Problem requirements: Tally every line in the listing that holds the string "Effect", then state the total and nothing more.

Record set:
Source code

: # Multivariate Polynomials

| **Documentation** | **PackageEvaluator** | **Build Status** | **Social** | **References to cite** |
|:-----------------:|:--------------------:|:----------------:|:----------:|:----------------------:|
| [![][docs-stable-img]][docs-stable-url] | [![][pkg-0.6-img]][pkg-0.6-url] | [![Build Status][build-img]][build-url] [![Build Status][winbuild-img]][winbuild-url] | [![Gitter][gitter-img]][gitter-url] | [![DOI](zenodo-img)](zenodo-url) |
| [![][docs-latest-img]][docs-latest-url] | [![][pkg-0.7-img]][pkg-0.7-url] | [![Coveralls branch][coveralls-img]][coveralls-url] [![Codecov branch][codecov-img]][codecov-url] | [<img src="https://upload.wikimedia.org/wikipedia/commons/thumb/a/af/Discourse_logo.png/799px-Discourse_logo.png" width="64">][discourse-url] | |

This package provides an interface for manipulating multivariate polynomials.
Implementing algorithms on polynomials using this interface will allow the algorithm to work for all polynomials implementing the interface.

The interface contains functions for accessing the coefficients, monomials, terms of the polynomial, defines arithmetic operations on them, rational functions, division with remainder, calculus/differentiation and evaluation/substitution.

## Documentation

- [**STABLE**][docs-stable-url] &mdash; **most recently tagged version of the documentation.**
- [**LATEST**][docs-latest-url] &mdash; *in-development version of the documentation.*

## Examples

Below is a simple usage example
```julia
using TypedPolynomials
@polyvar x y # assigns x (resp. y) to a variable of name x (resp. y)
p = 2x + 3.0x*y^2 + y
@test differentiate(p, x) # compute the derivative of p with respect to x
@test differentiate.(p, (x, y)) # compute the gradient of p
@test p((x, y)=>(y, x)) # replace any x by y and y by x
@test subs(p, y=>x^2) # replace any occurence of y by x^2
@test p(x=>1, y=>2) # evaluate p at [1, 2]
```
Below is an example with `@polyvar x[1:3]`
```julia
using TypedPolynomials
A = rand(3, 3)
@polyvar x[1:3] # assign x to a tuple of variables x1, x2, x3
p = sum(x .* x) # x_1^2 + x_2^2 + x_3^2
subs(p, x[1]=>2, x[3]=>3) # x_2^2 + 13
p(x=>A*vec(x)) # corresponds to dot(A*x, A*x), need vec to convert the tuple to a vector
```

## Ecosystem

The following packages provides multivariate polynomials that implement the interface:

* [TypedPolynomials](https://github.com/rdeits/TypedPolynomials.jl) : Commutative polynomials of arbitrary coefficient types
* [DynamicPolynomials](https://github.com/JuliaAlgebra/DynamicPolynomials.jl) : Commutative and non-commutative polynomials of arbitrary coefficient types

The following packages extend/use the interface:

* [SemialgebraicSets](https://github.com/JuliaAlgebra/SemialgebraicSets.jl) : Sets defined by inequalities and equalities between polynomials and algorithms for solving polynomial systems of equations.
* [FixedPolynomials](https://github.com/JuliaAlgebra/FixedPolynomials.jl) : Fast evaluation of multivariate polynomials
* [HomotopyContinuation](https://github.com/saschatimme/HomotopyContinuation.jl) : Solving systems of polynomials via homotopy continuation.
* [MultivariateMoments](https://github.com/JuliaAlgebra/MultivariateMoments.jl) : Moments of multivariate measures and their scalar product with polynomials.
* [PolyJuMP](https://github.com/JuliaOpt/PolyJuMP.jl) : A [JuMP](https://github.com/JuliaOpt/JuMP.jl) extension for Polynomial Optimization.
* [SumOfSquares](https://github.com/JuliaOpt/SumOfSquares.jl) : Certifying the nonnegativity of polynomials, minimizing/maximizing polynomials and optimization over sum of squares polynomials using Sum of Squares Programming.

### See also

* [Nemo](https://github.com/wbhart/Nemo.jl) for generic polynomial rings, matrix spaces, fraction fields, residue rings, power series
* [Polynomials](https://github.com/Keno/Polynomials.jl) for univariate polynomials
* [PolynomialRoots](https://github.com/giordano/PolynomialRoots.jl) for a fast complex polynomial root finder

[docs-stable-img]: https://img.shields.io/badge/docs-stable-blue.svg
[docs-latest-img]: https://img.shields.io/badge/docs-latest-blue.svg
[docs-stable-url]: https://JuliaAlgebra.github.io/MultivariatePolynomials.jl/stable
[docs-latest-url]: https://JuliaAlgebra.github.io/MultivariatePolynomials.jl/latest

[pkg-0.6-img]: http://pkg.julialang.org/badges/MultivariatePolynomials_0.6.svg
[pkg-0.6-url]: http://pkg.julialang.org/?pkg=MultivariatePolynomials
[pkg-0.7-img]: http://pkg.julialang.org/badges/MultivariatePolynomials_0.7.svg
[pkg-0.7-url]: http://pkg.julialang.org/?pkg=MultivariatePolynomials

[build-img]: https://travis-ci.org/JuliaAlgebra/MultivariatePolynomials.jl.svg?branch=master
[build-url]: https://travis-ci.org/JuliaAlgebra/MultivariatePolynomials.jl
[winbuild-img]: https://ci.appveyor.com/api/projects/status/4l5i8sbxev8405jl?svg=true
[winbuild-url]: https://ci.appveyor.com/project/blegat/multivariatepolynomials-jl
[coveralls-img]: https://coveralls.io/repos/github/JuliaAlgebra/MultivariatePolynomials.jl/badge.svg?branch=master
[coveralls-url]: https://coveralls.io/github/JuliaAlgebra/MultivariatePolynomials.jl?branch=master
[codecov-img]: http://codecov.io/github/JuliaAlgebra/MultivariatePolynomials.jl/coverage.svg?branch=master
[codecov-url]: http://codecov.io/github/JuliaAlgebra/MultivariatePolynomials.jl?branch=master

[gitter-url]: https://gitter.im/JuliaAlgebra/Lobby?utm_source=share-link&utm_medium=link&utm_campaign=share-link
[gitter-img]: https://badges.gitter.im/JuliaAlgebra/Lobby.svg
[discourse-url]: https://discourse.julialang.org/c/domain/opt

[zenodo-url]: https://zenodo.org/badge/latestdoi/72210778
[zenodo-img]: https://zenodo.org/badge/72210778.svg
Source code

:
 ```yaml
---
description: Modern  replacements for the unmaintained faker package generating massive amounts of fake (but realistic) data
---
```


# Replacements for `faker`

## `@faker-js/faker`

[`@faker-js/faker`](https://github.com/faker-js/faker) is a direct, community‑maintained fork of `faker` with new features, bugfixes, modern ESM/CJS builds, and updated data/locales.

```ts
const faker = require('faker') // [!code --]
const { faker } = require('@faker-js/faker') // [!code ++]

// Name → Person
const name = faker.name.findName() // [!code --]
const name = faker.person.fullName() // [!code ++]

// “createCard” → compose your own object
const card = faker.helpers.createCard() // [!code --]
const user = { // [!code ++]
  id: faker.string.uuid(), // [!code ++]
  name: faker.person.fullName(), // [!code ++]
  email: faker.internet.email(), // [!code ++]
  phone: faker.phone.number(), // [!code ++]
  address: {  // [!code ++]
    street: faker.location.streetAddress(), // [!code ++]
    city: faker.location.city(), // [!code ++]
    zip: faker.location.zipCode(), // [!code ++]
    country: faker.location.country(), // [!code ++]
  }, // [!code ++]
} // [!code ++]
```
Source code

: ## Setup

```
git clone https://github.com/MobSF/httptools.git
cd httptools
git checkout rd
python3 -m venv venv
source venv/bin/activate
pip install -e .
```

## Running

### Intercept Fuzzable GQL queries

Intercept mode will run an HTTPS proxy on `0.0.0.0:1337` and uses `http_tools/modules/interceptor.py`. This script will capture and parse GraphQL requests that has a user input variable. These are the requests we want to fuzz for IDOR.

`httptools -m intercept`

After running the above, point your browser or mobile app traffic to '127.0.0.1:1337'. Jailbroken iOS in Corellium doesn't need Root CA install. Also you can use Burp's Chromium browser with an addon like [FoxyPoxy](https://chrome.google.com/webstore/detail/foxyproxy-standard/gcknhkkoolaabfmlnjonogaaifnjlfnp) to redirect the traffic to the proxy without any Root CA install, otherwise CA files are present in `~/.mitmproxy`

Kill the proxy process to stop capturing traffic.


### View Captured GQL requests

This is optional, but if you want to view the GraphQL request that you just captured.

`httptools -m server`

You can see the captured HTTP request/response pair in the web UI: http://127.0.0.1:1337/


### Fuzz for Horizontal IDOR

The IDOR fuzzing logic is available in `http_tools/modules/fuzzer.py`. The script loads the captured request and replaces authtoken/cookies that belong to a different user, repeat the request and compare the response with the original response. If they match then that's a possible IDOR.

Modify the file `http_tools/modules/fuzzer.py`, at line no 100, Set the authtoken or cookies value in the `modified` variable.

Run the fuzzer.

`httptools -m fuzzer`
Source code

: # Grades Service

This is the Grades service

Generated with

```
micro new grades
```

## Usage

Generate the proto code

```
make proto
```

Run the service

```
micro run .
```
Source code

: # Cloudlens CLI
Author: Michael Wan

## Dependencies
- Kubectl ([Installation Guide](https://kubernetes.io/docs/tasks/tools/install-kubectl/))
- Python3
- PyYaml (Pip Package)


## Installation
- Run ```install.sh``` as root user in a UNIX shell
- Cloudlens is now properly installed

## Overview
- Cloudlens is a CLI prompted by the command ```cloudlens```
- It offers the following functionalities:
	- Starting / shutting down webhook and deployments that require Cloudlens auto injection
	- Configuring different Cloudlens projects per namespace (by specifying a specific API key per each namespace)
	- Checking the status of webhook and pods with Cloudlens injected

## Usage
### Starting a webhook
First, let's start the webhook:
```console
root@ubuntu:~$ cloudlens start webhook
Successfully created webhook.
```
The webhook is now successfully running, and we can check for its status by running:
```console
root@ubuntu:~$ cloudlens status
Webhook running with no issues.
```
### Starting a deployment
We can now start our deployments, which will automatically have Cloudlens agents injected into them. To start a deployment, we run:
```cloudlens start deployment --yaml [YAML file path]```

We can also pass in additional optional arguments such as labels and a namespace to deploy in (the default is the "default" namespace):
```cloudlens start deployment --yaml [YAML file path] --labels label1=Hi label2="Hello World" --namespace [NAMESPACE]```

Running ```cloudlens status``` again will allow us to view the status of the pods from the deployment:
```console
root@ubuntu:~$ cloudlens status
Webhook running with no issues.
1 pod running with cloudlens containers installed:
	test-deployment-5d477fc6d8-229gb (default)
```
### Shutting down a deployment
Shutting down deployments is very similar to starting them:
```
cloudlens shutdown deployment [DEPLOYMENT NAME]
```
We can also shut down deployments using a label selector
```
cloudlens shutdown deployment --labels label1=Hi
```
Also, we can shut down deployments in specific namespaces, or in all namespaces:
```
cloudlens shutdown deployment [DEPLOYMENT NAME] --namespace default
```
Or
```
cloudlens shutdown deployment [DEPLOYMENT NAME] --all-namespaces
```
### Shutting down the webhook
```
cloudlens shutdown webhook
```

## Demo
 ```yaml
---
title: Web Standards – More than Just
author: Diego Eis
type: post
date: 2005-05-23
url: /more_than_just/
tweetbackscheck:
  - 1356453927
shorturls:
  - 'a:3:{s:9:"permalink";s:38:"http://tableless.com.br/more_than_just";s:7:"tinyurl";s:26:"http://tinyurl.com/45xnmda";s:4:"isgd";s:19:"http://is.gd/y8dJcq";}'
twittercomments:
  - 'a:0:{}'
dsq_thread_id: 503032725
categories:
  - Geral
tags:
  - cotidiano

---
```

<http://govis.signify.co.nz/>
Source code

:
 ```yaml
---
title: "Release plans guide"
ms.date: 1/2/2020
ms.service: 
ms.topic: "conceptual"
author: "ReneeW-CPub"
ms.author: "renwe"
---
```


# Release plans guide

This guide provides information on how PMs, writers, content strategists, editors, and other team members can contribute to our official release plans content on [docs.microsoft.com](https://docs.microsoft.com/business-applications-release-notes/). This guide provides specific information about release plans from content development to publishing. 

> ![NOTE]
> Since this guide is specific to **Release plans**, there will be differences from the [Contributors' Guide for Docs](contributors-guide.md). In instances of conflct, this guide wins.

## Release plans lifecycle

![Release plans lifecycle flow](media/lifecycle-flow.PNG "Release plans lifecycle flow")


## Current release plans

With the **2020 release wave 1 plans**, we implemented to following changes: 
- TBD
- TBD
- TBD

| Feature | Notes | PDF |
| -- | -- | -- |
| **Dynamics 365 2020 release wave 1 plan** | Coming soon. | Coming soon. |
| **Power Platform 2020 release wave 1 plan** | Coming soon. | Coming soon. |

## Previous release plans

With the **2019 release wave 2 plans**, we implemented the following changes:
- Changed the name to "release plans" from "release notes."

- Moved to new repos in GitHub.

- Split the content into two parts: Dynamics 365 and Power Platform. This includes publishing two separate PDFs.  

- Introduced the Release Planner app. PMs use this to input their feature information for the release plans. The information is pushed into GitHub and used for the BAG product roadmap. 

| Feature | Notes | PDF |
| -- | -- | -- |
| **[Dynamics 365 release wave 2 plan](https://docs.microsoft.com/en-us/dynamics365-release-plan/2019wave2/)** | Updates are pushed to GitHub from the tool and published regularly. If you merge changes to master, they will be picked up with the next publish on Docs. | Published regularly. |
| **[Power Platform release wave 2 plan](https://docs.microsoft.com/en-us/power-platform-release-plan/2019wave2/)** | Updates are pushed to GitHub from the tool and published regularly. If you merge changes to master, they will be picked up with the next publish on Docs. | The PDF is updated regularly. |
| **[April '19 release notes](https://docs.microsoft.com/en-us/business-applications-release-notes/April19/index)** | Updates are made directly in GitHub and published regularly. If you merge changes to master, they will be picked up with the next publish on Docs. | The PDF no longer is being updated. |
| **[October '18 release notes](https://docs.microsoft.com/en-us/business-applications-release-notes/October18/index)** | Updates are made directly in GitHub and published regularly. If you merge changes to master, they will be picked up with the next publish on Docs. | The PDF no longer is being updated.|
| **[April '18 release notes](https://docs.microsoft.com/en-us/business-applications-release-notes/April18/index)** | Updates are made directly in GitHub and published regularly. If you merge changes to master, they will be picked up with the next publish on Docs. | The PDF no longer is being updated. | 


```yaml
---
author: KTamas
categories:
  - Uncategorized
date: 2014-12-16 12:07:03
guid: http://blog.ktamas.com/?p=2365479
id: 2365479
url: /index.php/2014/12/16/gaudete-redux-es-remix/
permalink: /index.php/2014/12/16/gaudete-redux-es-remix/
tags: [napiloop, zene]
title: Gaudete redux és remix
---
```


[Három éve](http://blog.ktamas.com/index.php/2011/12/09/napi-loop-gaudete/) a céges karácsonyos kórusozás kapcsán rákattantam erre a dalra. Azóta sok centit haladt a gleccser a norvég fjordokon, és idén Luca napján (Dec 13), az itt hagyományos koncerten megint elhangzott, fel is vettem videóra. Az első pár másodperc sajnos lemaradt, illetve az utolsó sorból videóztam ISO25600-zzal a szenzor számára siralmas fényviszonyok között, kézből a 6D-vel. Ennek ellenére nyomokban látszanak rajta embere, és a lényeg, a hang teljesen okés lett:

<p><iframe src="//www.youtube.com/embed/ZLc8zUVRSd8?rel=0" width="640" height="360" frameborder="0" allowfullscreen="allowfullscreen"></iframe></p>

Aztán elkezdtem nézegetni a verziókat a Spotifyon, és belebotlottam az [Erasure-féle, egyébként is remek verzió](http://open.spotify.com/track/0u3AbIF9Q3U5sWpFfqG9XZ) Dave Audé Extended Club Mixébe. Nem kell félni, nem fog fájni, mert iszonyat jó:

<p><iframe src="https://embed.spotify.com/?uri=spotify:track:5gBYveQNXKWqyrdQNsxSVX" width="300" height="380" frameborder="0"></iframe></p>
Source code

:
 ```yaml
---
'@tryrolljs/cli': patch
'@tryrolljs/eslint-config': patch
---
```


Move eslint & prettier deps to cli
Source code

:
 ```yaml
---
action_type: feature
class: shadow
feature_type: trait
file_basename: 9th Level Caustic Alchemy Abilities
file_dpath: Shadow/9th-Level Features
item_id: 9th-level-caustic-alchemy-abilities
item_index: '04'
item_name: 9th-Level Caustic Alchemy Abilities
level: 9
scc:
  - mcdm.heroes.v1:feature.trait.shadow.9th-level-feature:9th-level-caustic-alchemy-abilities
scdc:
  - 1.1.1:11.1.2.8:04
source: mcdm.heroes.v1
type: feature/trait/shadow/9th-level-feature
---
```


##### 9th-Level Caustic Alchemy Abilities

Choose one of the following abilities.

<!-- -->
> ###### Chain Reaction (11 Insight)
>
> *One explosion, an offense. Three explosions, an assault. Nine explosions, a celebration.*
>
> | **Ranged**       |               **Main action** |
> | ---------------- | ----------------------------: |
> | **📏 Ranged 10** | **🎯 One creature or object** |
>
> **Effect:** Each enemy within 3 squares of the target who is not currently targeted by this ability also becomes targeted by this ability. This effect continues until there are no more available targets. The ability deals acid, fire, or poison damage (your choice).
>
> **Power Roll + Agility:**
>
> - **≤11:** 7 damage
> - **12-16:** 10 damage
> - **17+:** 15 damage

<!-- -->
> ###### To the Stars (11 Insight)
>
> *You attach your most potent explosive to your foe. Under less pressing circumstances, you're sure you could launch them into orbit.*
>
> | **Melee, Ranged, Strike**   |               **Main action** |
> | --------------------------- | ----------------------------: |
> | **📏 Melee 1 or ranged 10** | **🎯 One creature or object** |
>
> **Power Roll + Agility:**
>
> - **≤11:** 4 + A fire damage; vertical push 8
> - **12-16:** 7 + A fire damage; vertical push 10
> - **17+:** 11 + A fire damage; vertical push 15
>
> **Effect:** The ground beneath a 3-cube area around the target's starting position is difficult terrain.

Answer to this task: 2